• Data extract:

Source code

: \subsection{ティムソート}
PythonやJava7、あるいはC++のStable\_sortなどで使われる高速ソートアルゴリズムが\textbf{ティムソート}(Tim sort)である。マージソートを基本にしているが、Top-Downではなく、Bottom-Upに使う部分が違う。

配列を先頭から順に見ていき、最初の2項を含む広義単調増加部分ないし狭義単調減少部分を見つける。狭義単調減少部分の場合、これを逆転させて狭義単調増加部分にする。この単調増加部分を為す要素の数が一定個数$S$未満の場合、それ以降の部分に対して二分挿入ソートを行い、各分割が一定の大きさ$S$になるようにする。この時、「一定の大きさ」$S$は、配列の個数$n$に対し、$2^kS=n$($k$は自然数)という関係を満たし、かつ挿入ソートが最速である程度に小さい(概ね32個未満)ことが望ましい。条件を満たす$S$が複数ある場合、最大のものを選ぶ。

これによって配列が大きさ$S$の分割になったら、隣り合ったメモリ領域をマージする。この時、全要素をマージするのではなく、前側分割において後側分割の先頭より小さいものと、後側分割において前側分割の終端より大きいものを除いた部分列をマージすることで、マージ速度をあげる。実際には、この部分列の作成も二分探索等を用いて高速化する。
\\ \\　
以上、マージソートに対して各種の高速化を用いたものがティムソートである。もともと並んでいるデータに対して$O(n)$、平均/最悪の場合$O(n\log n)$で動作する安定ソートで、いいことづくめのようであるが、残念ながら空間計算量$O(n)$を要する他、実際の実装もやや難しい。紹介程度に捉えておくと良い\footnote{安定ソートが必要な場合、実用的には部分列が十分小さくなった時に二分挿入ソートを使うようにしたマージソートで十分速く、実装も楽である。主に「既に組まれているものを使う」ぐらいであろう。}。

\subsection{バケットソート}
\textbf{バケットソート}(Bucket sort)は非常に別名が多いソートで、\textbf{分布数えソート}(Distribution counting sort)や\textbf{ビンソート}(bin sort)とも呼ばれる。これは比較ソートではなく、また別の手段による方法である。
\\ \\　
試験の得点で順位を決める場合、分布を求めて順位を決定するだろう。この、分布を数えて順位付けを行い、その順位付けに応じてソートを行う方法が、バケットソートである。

==

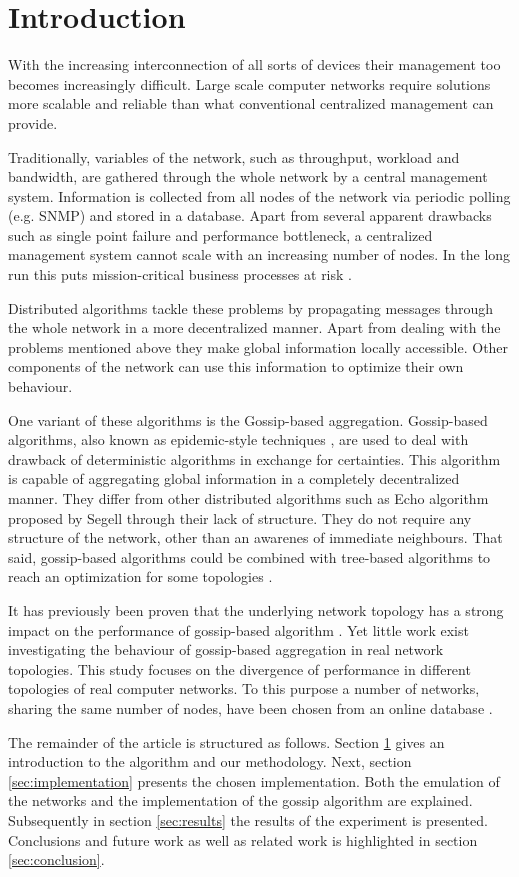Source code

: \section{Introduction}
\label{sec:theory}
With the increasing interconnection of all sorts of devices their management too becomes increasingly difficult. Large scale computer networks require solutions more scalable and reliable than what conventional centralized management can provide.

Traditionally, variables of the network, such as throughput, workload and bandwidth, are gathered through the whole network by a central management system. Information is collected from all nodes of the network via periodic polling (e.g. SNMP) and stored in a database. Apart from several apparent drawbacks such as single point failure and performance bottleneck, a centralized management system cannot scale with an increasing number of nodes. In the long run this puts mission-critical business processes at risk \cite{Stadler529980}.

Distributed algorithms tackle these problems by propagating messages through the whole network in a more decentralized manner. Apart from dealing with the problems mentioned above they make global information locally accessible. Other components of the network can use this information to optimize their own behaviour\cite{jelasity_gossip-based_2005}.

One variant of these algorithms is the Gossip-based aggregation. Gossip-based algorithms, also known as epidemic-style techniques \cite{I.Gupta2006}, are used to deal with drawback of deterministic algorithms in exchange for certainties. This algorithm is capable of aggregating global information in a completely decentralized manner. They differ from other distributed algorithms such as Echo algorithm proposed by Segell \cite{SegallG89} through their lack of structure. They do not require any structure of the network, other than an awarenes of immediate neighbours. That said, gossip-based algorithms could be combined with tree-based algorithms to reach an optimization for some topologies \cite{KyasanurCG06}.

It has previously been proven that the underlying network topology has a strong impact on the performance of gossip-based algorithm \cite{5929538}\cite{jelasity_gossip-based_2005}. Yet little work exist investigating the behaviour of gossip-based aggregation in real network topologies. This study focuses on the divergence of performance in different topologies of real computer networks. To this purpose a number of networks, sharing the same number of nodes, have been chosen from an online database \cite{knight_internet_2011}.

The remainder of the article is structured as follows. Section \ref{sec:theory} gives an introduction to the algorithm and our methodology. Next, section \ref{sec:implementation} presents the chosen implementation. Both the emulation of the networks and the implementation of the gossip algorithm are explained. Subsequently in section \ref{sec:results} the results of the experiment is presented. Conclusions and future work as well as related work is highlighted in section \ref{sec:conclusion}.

--

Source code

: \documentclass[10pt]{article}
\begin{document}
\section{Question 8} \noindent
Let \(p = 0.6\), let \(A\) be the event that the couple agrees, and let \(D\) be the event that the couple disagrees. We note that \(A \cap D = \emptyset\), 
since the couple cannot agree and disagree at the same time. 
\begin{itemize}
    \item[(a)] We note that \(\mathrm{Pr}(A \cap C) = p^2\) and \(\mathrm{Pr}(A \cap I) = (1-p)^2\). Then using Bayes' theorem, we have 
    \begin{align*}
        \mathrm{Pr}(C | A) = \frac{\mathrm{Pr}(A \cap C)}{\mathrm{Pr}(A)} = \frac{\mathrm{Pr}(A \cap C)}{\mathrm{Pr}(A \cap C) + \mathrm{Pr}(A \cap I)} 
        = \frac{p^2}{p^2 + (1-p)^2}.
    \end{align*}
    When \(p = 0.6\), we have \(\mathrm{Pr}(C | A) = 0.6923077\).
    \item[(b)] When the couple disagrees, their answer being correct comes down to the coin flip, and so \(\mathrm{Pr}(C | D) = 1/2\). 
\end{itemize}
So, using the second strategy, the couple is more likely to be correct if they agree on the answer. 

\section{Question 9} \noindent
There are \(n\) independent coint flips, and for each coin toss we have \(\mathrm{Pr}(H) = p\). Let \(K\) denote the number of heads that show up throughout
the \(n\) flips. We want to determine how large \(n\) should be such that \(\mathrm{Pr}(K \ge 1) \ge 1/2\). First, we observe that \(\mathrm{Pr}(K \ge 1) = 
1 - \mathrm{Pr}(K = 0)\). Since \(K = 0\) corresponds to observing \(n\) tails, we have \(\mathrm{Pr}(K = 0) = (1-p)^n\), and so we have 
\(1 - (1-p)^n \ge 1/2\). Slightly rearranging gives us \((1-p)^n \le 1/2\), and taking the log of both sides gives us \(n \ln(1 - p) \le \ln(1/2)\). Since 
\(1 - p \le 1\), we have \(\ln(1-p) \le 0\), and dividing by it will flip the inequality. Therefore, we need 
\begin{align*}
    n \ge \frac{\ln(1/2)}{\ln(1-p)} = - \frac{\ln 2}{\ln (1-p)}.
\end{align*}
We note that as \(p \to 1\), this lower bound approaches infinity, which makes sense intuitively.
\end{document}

• Work to complete:
Once you have counted the lines of the material that include "article", give only that number.

• Written answer:
2